Saved entries:
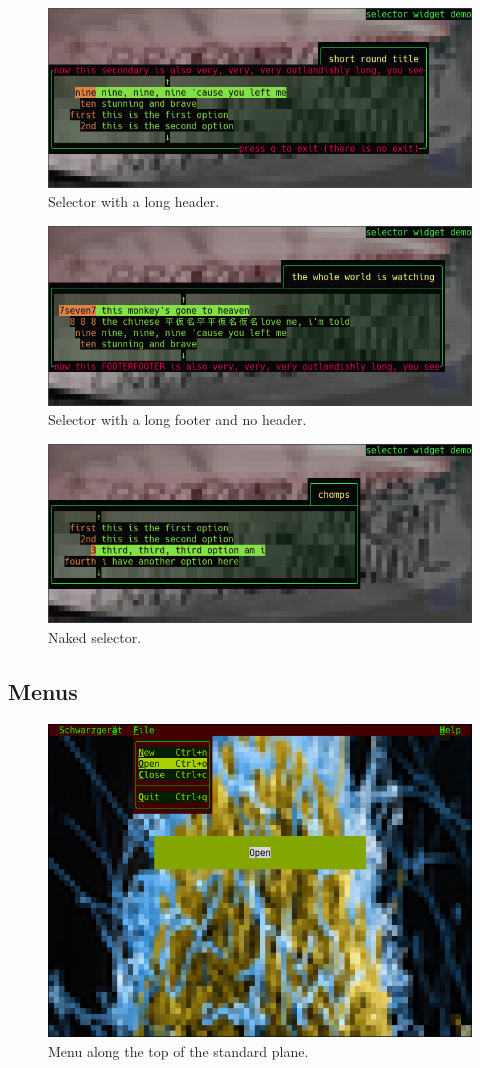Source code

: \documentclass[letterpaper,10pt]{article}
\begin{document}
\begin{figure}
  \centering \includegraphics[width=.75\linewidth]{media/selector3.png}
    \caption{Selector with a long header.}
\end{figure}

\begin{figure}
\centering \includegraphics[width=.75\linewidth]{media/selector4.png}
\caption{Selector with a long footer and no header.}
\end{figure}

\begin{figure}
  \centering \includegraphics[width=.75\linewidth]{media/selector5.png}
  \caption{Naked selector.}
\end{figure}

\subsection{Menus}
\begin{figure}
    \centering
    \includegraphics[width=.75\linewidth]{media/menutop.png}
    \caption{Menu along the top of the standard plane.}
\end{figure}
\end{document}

---

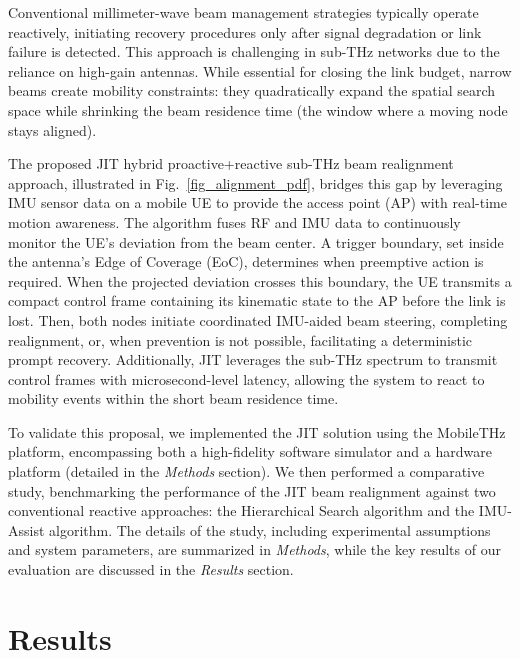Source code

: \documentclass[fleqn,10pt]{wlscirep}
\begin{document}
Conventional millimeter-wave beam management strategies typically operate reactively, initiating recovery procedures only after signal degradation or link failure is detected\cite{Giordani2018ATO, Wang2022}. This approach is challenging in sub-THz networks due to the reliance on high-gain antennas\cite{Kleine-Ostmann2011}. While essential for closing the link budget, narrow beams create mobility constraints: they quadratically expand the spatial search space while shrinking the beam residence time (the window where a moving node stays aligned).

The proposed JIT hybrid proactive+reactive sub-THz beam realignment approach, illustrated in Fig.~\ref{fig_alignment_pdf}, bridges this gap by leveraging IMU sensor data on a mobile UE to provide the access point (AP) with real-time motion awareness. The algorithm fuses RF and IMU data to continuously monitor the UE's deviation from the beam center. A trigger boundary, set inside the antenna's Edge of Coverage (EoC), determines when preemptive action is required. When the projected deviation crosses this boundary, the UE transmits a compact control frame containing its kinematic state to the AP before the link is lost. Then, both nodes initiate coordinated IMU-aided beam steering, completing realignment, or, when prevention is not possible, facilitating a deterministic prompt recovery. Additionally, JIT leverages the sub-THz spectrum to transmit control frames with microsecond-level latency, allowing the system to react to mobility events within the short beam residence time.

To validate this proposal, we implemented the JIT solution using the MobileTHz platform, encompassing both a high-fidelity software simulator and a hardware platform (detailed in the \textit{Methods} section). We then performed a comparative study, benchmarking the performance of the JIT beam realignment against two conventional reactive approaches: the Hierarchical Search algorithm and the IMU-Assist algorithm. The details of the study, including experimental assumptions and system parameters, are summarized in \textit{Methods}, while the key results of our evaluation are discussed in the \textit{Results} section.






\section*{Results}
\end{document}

==

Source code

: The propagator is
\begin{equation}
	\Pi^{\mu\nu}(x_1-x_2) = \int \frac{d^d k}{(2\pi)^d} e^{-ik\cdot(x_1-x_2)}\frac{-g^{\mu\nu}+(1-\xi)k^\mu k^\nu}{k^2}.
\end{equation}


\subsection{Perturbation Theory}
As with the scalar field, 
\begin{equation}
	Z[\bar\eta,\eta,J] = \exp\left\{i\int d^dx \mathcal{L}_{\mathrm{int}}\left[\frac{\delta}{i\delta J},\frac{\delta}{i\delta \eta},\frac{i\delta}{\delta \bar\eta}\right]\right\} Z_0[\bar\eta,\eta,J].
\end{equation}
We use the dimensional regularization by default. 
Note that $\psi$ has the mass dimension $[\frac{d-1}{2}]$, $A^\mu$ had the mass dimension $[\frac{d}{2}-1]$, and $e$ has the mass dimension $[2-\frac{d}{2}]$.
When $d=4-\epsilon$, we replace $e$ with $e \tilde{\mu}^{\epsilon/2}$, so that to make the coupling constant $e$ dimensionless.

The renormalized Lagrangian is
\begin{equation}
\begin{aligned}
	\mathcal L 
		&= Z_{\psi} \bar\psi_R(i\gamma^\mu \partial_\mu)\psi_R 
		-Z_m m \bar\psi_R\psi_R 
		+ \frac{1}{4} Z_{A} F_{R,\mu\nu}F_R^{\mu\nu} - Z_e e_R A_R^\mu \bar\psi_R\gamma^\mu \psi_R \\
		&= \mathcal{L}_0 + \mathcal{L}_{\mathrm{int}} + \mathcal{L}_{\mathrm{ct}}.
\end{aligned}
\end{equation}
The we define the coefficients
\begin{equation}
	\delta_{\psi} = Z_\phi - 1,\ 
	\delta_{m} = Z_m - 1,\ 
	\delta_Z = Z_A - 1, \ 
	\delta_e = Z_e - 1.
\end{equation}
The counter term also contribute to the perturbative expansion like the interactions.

What needs to be done:
Across the entries, each line containing the word "aligned" is to be counted once; the total alone is to be given.

Problem solution:
3